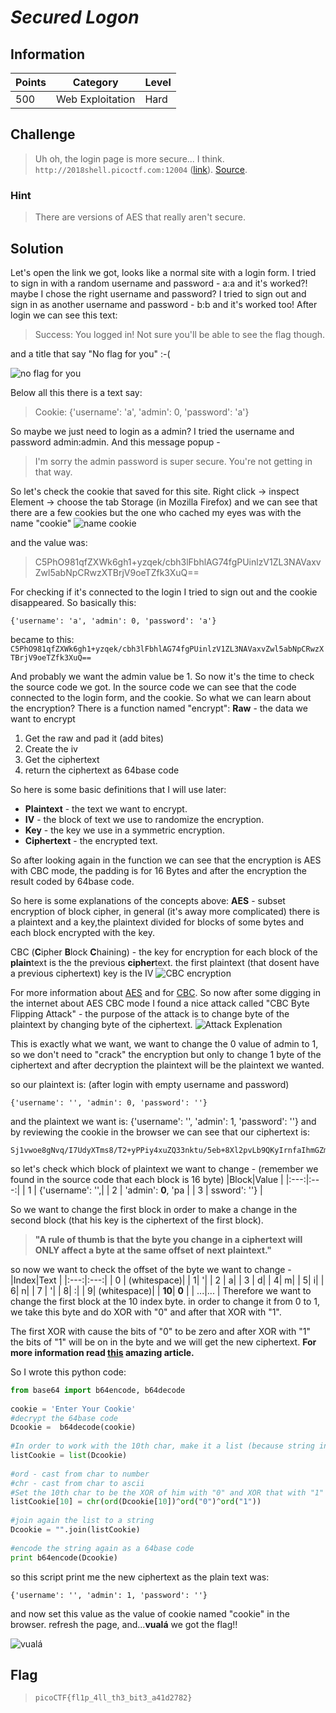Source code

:# *Secured Logon*

## Information
| Points |Category  | Level|
|--|--|--|
| 500 | Web Exploitation |Hard |

## Challenge
> Uh oh, the login page is more secure... I think. `http://2018shell.picoctf.com:12004` ([link](http://2018shell.picoctf.com:12004)). [Source](https://2018shell.picoctf.com/static/914c9135423cd92f5fdb3ff2dec437d8/server_noflag.py).
### Hint

> There are versions of AES that really aren't secure.
## Solution

Let's open the link we got, looks like a normal site with a login form.
I tried to sign in with a random username and password - a:a
and it's worked?! maybe I chose the right username and password?
I tried to sign out and sign in as another username and password - b:b
and it's worked too!
After login we can see this text:

> Success: You logged in! Not sure you'll be able to see the flag though.

and a title that say "No flag for you" :-(

![no flag for you](https://i.imgflip.com/2tv5ci.jpg)

Below all this there is a text say:

> Cookie: {'username': 'a', 'admin': 0, 'password': 'a'}

So maybe we just need to login as a admin?
I tried the username and password admin:admin.
And this message popup - 

> I'm sorry the admin password is super secure. You're not getting in that way.


So let's check the cookie that saved for this site.
Right click -> inspect Element -> choose the tab Storage (in Mozilla Firefox)
and we can see that there are a few cookies but the one who cached my eyes was with the name "cookie"
![name cookie](https://i.imgflip.com/2tv5uz.jpg) 

and the value was:

>C5PhO981qfZXWk6gh1+yzqek/cbh3lFbhlAG74fgPUinlzV1ZL3NAVaxvZwl5abNpCRwzXTBrjV9oeTZfk3XuQ==

For checking if it's connected to the login I tried to sign out and the cookie disappeared.
So basically this:

    {'username': 'a', 'admin': 0, 'password': 'a'}
became to this:   
`C5PhO981qfZXWk6gh1+yzqek/cbh3lFbhlAG74fgPUinlzV1ZL3NAVaxvZwl5abNpCRwzXTBrjV9oeTZfk3XuQ==`

And probably we want the admin value be 1.
So now it's the time to check the source code we got.
In the source code we can see that the code connected to the login form, and the cookie.
So what we can learn about the encryption?
There is a function named "encrypt":
**Raw** - the data we want to encrypt
 1. Get the raw and pad it (add bites)
 2. Create the iv
 3. Get the ciphertext
 4.  return the ciphertext as 64base code

So here is some basic definitions that I will use later:

 - **Plaintext** - the text we want to encrypt.
 - **IV** - the block of text we use to randomize  the encryption.
 - **Key** - the key we use in a symmetric encryption.
 - **Ciphertext** - the encrypted text.

So after looking again in the function we can see that the encryption is AES with CBC mode,
the padding is for 16 Bytes and after the encryption the result coded by 64base code.

So here is some explanations of the concepts above:
**AES** - subset encryption of block cipher, in general (it's away more complicated) there is a
plaintext and a key,the plaintext divided for blocks of some bytes and each block encrypted with the key.

CBC  (**C**ipher **B**lock **C**haining) - the key for encryption for each block of the **plain**text is the the previous **cipher**text.
the first plaintext (that dosent have a previous ciphertext) key is the IV
![CBC encryption](https://upload.wikimedia.org/wikipedia/commons/thumb/8/80/CBC_encryption.svg/601px-CBC_encryption.svg.png)

For more information about [AES](https://en.wikipedia.org/wiki/Advanced_Encryption_Standard) and for [CBC](https://en.wikipedia.org/wiki/Block_cipher_mode_of_operation#Cipher_Block_Chaining_%28CBC%29).
So now after some digging in the internet about AES CBC mode I found a nice attack
called "CBC Byte Flipping Attack" - the purpose of the attack is to change byte of the plaintext by changing byte of the ciphertext.
![Attack Explenation](https://mk0resourcesinfm536w.kinstacdn.com/wp-content/uploads/082113_1459_CBCByteFlip3.jpg)

This is exactly what we want, we want to change the 0 value of admin to 1, so we don't need to "crack" the encryption
but only to change 1 byte of the ciphertext and after decryption the plaintext will be the plaintext we wanted.

so our plaintext is: (after login with empty username and password)

    {'username': '', 'admin': 0, 'password': ''}
and the plaintext we want is:
    {'username': '', 'admin': 1, 'password': ''}
and by reviewing the cookie in the browser we can see that our ciphertext is:

    Sj1vwoe8gNvq/I7UdyXTms8/T2+yPPiy4xuZQ33nktu/5eb+8Xl2pvLb9QKyIrnfaIhmGZmW3U5iq5M0LA7Fkg==

so let's check which block of plaintext we want to change - (remember we found in the source code that each block is 16 byte)
|Block|Value  |
|:---:|:---:|
| 1 |   {'username': '',|
| 2 | 'admin': **0**, 'pa |
| 3 | ssword': ''} |

So we want to change the first block in order to
make a change in the second block (that his key is the ciphertext of the first block).

> **"A rule of thumb is that the byte you change in a ciphertext will ONLY affect a byte at the same offset of next plaintext."**

so now we want to check the offset of the byte we want to change -
|Index|Text  |
|:---:|:---:|
| 0 | (whitespace)|
|  1| '|
| 2 |  a|
| 3 |  d|
|  4|  m|
|  5|  i|
|  6|  n|
| 7 |  '|
|  8|  :|
|  9|  (whitespace)|
|  **10**| **0** |
|  ...|...  |
Therefore we want to change the first block at the 10 index byte.
in order to change it from 0 to 1, we take this byte and do XOR with "0"
and after that  XOR with "1".

The first XOR with cause the bits of "0" to be zero and
after XOR with "1" the bits of "1" will be on in the byte and we will get the new ciphertext.
**For more information read [this](https://resources.infosecinstitute.com/cbc-byte-flipping-attack-101-approach/#gref) amazing article.**

So I wrote this python code:
```python
from base64 import b64encode, b64decode
    
cookie = 'Enter Your Cookie'
#decrypt the 64base code
Dcookie =  b64decode(cookie)
    
#In order to work with the 10th char, make it a list (because string in python is immutable)
listCookie = list(Dcookie)
    
#ord - cast from char to number
#chr - cast from char to ascii
#Set the 10th char to be the XOR of him with "0" and XOR that with "1"
listCookie[10] = chr(ord(Dcookie[10])^ord("0")^ord("1"))
    
#join again the list to a string
Dcookie = "".join(listCookie)
    
#encode the string again as a 64base code
print b64encode(Dcookie)
```
so this script print me the new ciphertext as the plain text was:

    {'username': '', 'admin': 1, 'password': ''}
and now set this value as the value of cookie named "cookie" in the browser.
refresh the page, and...**vualá**
we got the flag!!

![vualá](https://i.imgflip.com/2tv5qk.jpg)

## Flag
> ``picoCTF{fl1p_4ll_th3_bit3_a41d2782}``

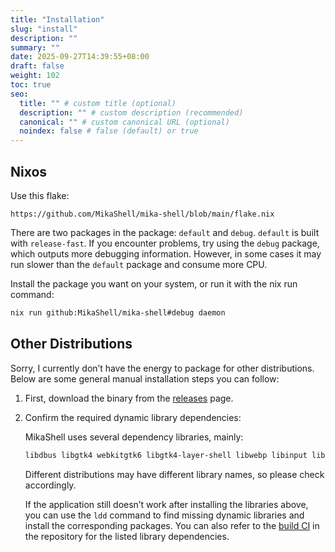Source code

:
 ```yaml
---
title: "Installation"
slug: "install"
description: ""
summary: ""
date: 2025-09-27T14:39:55+08:00
draft: false
weight: 102
toc: true
seo:
  title: "" # custom title (optional)
  description: "" # custom description (recommended)
  canonical: "" # custom canonical URL (optional)
  noindex: false # false (default) or true
---
```


## Nixos

Use this flake:

`https://github.com/MikaShell/mika-shell/blob/main/flake.nix`

There are two packages in the package: `default` and `debug`. `default` is built with `release-fast`.
If you encounter problems, try using the `debug` package, which outputs more debugging information.
However, in some cases it may run slower than the `default` package and consume more CPU.

Install the package you want on your system, or run it with the nix run command:

```bash
nix run github:MikaShell/mika-shell#debug daemon
```

## Other Distributions

Sorry, I currently don’t have the energy to package for other distributions.
Below are some general manual installation steps you can follow:

1. First, download the binary from the [releases](https://github.com/MikaShell/mika-shell/releases) page.
2. Confirm the required dynamic library dependencies:

   MikaShell uses several dependency libraries, mainly:

    ```bash
    libdbus libgtk4 webkitgtk6 libgtk4-layer-shell libwebp libinput libpng librsvg2
    ```

    Different distributions may have different library names, so please check accordingly.

    If the application still doesn’t work after installing the libraries above, you can use the `ldd` command to find missing dynamic libraries and install the corresponding packages.
    You can also refer to the [build CI](https://github.com/MikaShell/mika-shell/blob/b916ab3af1194782b61ee7c34c14438048f0264a/.github/workflows/build.yaml#L16) in the repository for the listed library dependencies.
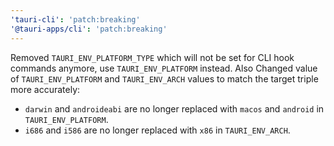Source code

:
 ```yaml
---
'tauri-cli': 'patch:breaking'
'@tauri-apps/cli': 'patch:breaking'
---
```


Removed `TAURI_ENV_PLATFORM_TYPE` which will not be set for CLI hook commands anymore, use `TAURI_ENV_PLATFORM` instead. Also Changed value of `TAURI_ENV_PLATFORM` and `TAURI_ENV_ARCH` values to match the target triple more accurately:

- `darwin` and `androideabi` are no longer replaced with `macos` and `android` in `TAURI_ENV_PLATFORM`.
- `i686` and `i586` are no longer replaced with `x86` in `TAURI_ENV_ARCH`.
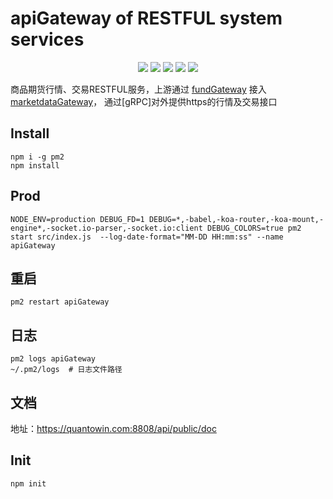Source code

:# apiGateway of RESTFUL system services

<p align="center">
    <img src ="https://img.shields.io/badge/version-3.0.0-blueviolet.svg"/>
    <img src ="https://img.shields.io/badge/platform-windows|linux|macos-yellow.svg"/>
    <img src ="https://img.shields.io/badge/nodejs-6.0+-blue.svg" />
    <img src ="https://img.shields.io/github/workflow/status/vnpy/vnpy/Python%20application/master"/>
    <img src ="https://img.shields.io/github/license/vnpy/vnpy.svg?color=orange"/>
</p>

商品期货行情、交易RESTFUL服务，上游通过 [fundGateway](https://github.com/ismatrix/fundGateway) 接入 [marketdataGateway](https://github.com/ismatrix/marketDataGateway)， 通过[gRPC]对外提供https的行情及交易接口

## Install
```
npm i -g pm2
npm install
```

## Prod
```
NODE_ENV=production DEBUG_FD=1 DEBUG=*,-babel,-koa-router,-koa-mount,-engine*,-socket.io-parser,-socket.io:client DEBUG_COLORS=true pm2 start src/index.js  --log-date-format="MM-DD HH:mm:ss" --name apiGateway
```

## 重启
```
pm2 restart apiGateway
```

## 日志
```
pm2 logs apiGateway
~/.pm2/logs  # 日志文件路径
```

## 文档
地址：https://quantowin.com:8808/api/public/doc

## Init
```
npm init
```
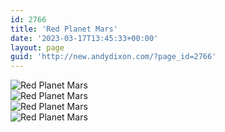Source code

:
 ```yaml
---
id: 2766
title: 'Red Planet Mars'
date: '2023-03-17T13:45:33+00:00'
layout: page
guid: 'http://new.andydixon.com/?page_id=2766'
---
```


![Red Planet Mars](https://i0.wp.com/assets.g8x2.ldn.idrivee2-23.com/posters/Red%20Planet%20Mars%2001.jpg?w=1200&ssl=1 "Red Planet Mars")  
![Red Planet Mars](https://i0.wp.com/assets.g8x2.ldn.idrivee2-23.com/posters/Red%20Planet%20Mars%2002.jpg?w=1200&ssl=1 "Red Planet Mars")  
![Red Planet Mars](https://i0.wp.com/assets.g8x2.ldn.idrivee2-23.com/posters/Red%20Planet%20Mars%2003.jpg?w=1200&ssl=1 "Red Planet Mars")  
![Red Planet Mars](https://i0.wp.com/assets.g8x2.ldn.idrivee2-23.com/posters/Red%20Planet%20Mars%2004.jpg?w=1200&ssl=1 "Red Planet Mars")
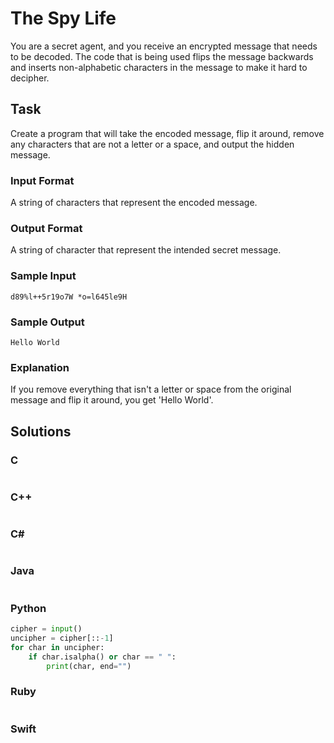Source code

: # The Spy Life
You are a secret agent, and you receive an encrypted message that needs to be decoded. The code that is being used flips the message backwards and inserts non-alphabetic characters in the message to make it hard to decipher.
## Task
Create a program that will take the encoded message, flip it around, remove any characters that are not a letter or a space, and output the hidden message.
### Input Format
A string of characters that represent the encoded message.
### Output Format
A string of character that represent the intended secret message.
### Sample Input
```
d89%l++5r19o7W *o=l645le9H
```
### Sample Output
```
Hello World
```
### Explanation
If you remove everything that isn't a letter or space from the original message and flip it around, you get 'Hello World'.
## Solutions
### C
```c
```
### C++
```cpp
```
### C#
```cs
```
### Java
```java
```
### Python
```python
cipher = input()
uncipher = cipher[::-1]
for char in uncipher:
    if char.isalpha() or char == " ":
        print(char, end="")
```
### Ruby
```ruby
```
### Swift
```swift
```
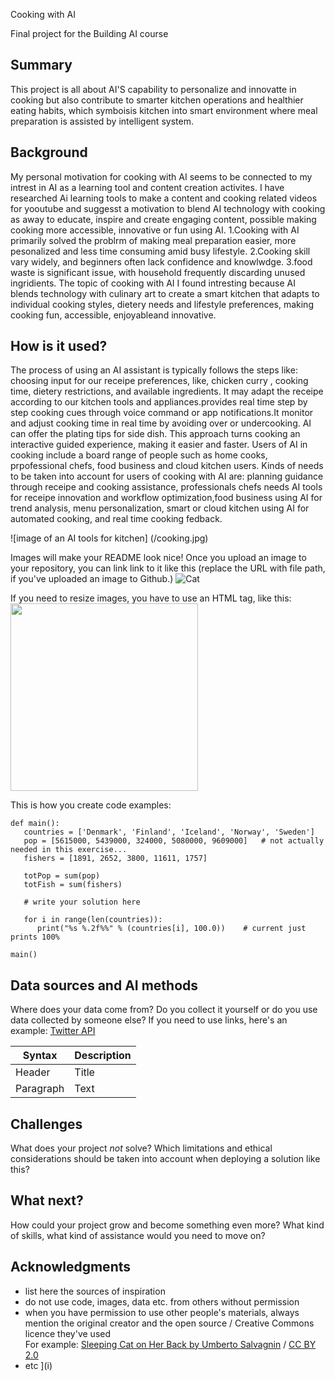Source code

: 
 Cooking with AI

Final project for the Building AI course

## Summary

This project is all about AI'S capability to personalize and innovatte in cooking but also contribute to smarter kitchen operations and healthier eating habits, which symboisis kitchen into smart environment where meal preparation is assisted by intelligent system.


## Background
My personal motivation for cooking with AI seems to be connected to my intrest in AI as a learning tool and content creation activites. I have researched Ai learning tools to make a content and cooking related videos for yooutube and suggesst a motivation to blend AI technology with cooking as away to educate, inspire and create engaging content, possible making cooking more accessible, innovative or fun using AI.
1.Cooking with AI primarily solved the problrm of making meal preparation easier, more pesonalized and less time consuming amid busy lifestyle.
2.Cooking skill vary widely, and beginners often lack confidence and knowlwdge.
3.food waste is significant issue, with household frequently discarding unused ingridients.
The topic of cooking with AI I found intresting because AI blends technology with culinary art to create a smart kitchen that adapts to individual cooking styles, dietery needs and lifestyle preferences, making cooking fun, accessible, enjoyableand innovative.




## How is it used?
The process of using an AI assistant is typically follows the steps like:
choosing input for our receipe preferences, like, chicken curry , cooking time, dietery restrictions, and available ingredients. It may adapt the receipe according to our kitchen tools and appliances.provides real time step by step cooking  cues through voice command or app notifications.It monitor and adjust cooking time in real time by avoiding over or undercooking. AI can offer the plating tips for side dish. This approach turns cooking an interactive guided experience, making it easier and faster.
Users of AI in cooking include a board range of people such as home cooks, prpofessional chefs, food business and cloud kitchen users.
Kinds of needs to be taken into account for users of cooking with AI are: planning guidance through receipe and cooking assistance, professionals chefs needs AI tools for receipe innovation and workflow optimization,food business using AI for trend analysis, menu personalization, smart or cloud kitchen using AI for automated cooking, and real time cooking fedback.
 

![image of an AI tools for kitchen] (/cooking.jpg)




Images will make your README look nice!
Once you upload an image to your repository, you can link link to it like this (replace the URL with file path, if you've uploaded an image to Github.)
![Cat](https://upload.wikimedia.org/wikipedia/commons/5/5e/Sleeping_cat_on_her_back.jpg)

If you need to resize images, you have to use an HTML tag, like this:
<img src="https://upload.wikimedia.org/wikipedia/commons/5/5e/Sleeping_cat_on_her_back.jpg" width="300">

This is how you create code examples:
```
def main():
   countries = ['Denmark', 'Finland', 'Iceland', 'Norway', 'Sweden']
   pop = [5615000, 5439000, 324000, 5080000, 9609000]   # not actually needed in this exercise...
   fishers = [1891, 2652, 3800, 11611, 1757]

   totPop = sum(pop)
   totFish = sum(fishers)

   # write your solution here

   for i in range(len(countries)):
      print("%s %.2f%%" % (countries[i], 100.0))    # current just prints 100%

main()
```


## Data sources and AI methods
Where does your data come from? Do you collect it yourself or do you use data collected by someone else?
If you need to use links, here's an example:
[Twitter API](https://developer.twitter.com/en/docs)

| Syntax      | Description |
| ----------- | ----------- |
| Header      | Title       |
| Paragraph   | Text        |

## Challenges

What does your project _not_ solve? Which limitations and ethical considerations should be taken into account when deploying a solution like this?

## What next?

How could your project grow and become something even more? What kind of skills, what kind of assistance would you  need to move on? 


## Acknowledgments

* list here the sources of inspiration 
* do not use code, images, data etc. from others without permission
* when you have permission to use other people's materials, always mention the original creator and the open source / Creative Commons licence they've used
  <br>For example: [Sleeping Cat on Her Back by Umberto Salvagnin](https://commons.wikimedia.org/wiki/File:Sleeping_cat_on_her_back.jpg#filelinks) / [CC BY 2.0](https://creativecommons.org/licenses/by/2.0)
* etc
](i)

********************

__Your instructions__
The images in the entries above should be left out; please reproduce exactly the lines from the first through the one containing "Let's open the".

__Answer section__
Source code

:# *Secured Logon*

## Information
| Points |Category  | Level|
|--|--|--|
| 500 | Web Exploitation |Hard |

## Challenge
> Uh oh, the login page is more secure... I think. `http://2018shell.picoctf.com:12004` ([link](http://2018shell.picoctf.com:12004)). [Source](https://2018shell.picoctf.com/static/914c9135423cd92f5fdb3ff2dec437d8/server_noflag.py).
### Hint

> There are versions of AES that really aren't secure.
## Solution

Let's open the link we got, looks like a normal site with a login form.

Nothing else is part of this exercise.